I have some big source files in a project I'm working on. Embarrassingly big files -- multiple thousands of lines long. Those files also have years of Git blame history associated with them, and not wanting to lose that history has deterred me from refactoring to break those files into more manageable modules. It is wonderful, after all, to turn on blame/annotate in my editor to see what bozo made the last edit (Oh, wait, I did that?) as well as when and why.

If you Google about this problem, there are a bunch of StackOverflow and blog posts about it, which I'll divide into two categories:

  1. Lofty Git expositions that tell you Git just doesn't work that way, implying that you don't really want what you think you want.
  2. Pragmatic steps you can take to coerce Git to keep the blame history when splitting files apart.

I was partial to category #2, because I was pretty sure I did want to preserve the history, and if the tool needed some arm twisting, so be it.

Unfortunately, the general workflow for category #2 involves a lot of copying files and deleting the parts you don't want in the final file. So if you want to split a file into 5 files, make 5 copies of the original and edit each one to delete the lines you don't want in that copy, with some strategically placed commits along the way. I actually did this once, and it took the better part of an incredibly tedious day to accomplish. This is where programmers naturally think, "There really needs to be a tool to automate this." So I made one.
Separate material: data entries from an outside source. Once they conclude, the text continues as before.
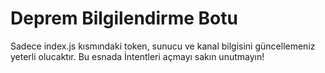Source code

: # Deprem Bilgilendirme Botu
Sadece index.js kısmındaki token, sunucu ve kanal bilgisini güncellemeniz yeterli olucaktır. Bu esnada İntentleri açmayı sakın unutmayın!
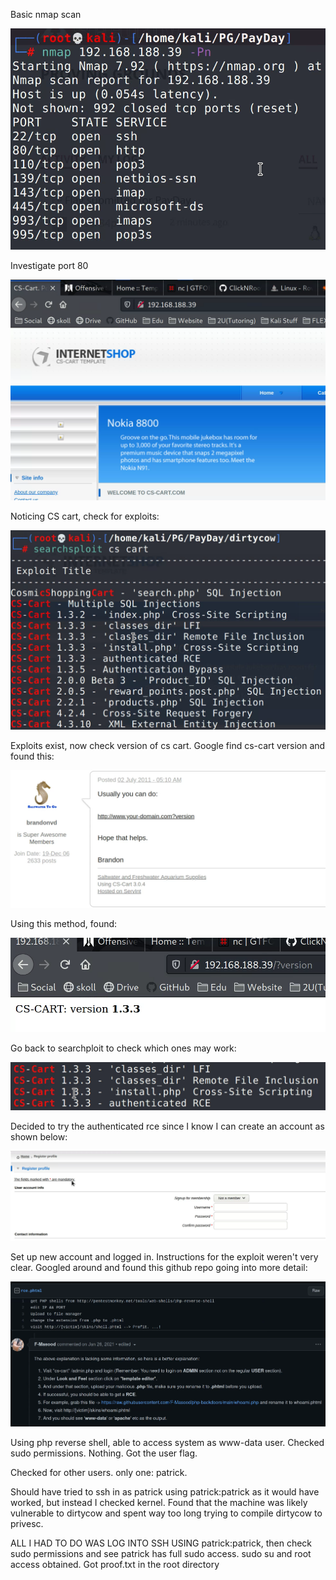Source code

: Basic nmap scan

![674e5517ffa342ca4839472110a65300.png](../../../../_resources/674e5517ffa342ca4839472110a65300.png)

Investigate port 80

![9d61290a3acf8ff5d195530caad0f9a8.png](../../../../_resources/9d61290a3acf8ff5d195530caad0f9a8.png)

Noticing CS cart, check for exploits:

![6279a9d4d94bc62895db9398ed27d8cf.png](../../../../_resources/6279a9d4d94bc62895db9398ed27d8cf.png)

Exploits exist, now check version of cs cart. Google find cs-cart version and found this:

![1ef7ba559a08b86e44ef445478bee985.png](../../../../_resources/1ef7ba559a08b86e44ef445478bee985.png)

Using this method, found:

![d9b08f7cb6b57db1b4f25eb3d509527e.png](../../../../_resources/d9b08f7cb6b57db1b4f25eb3d509527e.png)

Go back to searchploit to check which ones may work:

![ec292fe6514050cce1761a6782bf1af2.png](../../../../_resources/ec292fe6514050cce1761a6782bf1af2.png)

Decided to try the authenticated rce since I know I can create an account as shown below:

![de8f99a07d2155fd602da4ababad4f5f.png](../../../../_resources/de8f99a07d2155fd602da4ababad4f5f.png)

Set up new account and logged in. Instructions for the exploit weren't very clear. Googled around and found this github repo going into more detail:

![c7a5fb9bc6a0e76bd69ab4e1a34a2789.png](../../../../_resources/c7a5fb9bc6a0e76bd69ab4e1a34a2789.png)

Using php reverse shell, able to access system as www-data user. Checked sudo permissions. Nothing.
Got the user flag.

Checked for other users. only one: patrick.

Should have tried to ssh in as patrick using patrick:patrick as it would have worked, but instead I checked kernel. Found that the machine was likely vulnerable to dirtycow and spent way too long trying to compile dirtycow to privesc.

ALL I HAD TO DO WAS LOG INTO SSH USING patrick:patrick, then check sudo permissions and see patrick has full sudo access. sudo su and root access obtained. Got proof.txt in the root directory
I based the tool on a couple of blog posts by Raymond Chen, because he's smart and had nice step-by-step instructions with simple examples. I was coding away, having fun with the elusive promise of a side-project that might actually be useful. I had unit tests that followed Raymond's example, and they all passed! It was time to try my nifty tool in the real world... where it immediately failed for one of the primary uses. git-blame showed me, the one splitting the file, as the author of all of the lines in the extracted file, rather than the original authors.

Humbled a bit, I had to go back to category #1 of the posts about how Git works. Funny thing, if you're writing a tool to extend the functionality of some other tool, it is good to understand how the original tool works.

One of those posts led me to this explanation from Linus Torvalds about the difference between content and files, and how Git keeps the information that allows tools (like git blame) to figure out that content was moved from one file to another. This, as opposed to keeping some representation of the "move" operation between files in the repository. Linus had some confidence that this design choice was appropriate:

In other words, I'm right. I'm always right, but sometimes I'm more right than other times. And dammit, when I say "files don't matter", I'm really really Right(tm).

So, pragmatically, what do you do?

  1. Split the file apart without any special efforts.
  2. Commit the changes all together in a single commit.
  3. Use the -C flag when running git blame.

The -C flag, according to the documentation, detects moved or copied lines within a file, and detects lines moved or copied from other files that were modified in the same commit. That is exactly what I was looking for.

Except... I don't usually run git blame in the terminal -- my editor does it. Fortunately, in the GitLens extension for Visual Studio Code, there is an option you can use to supply -C when running blame. Add this to settings.json:

"gitlens.advanced.blame.customArguments": ["-C"]

So now that I can split those monstrous files apart, how big or small should the resulting files be? My rule of thumb: Small enough that it wouldn't be unreasonable to read the entire file if I needed to make a change to it.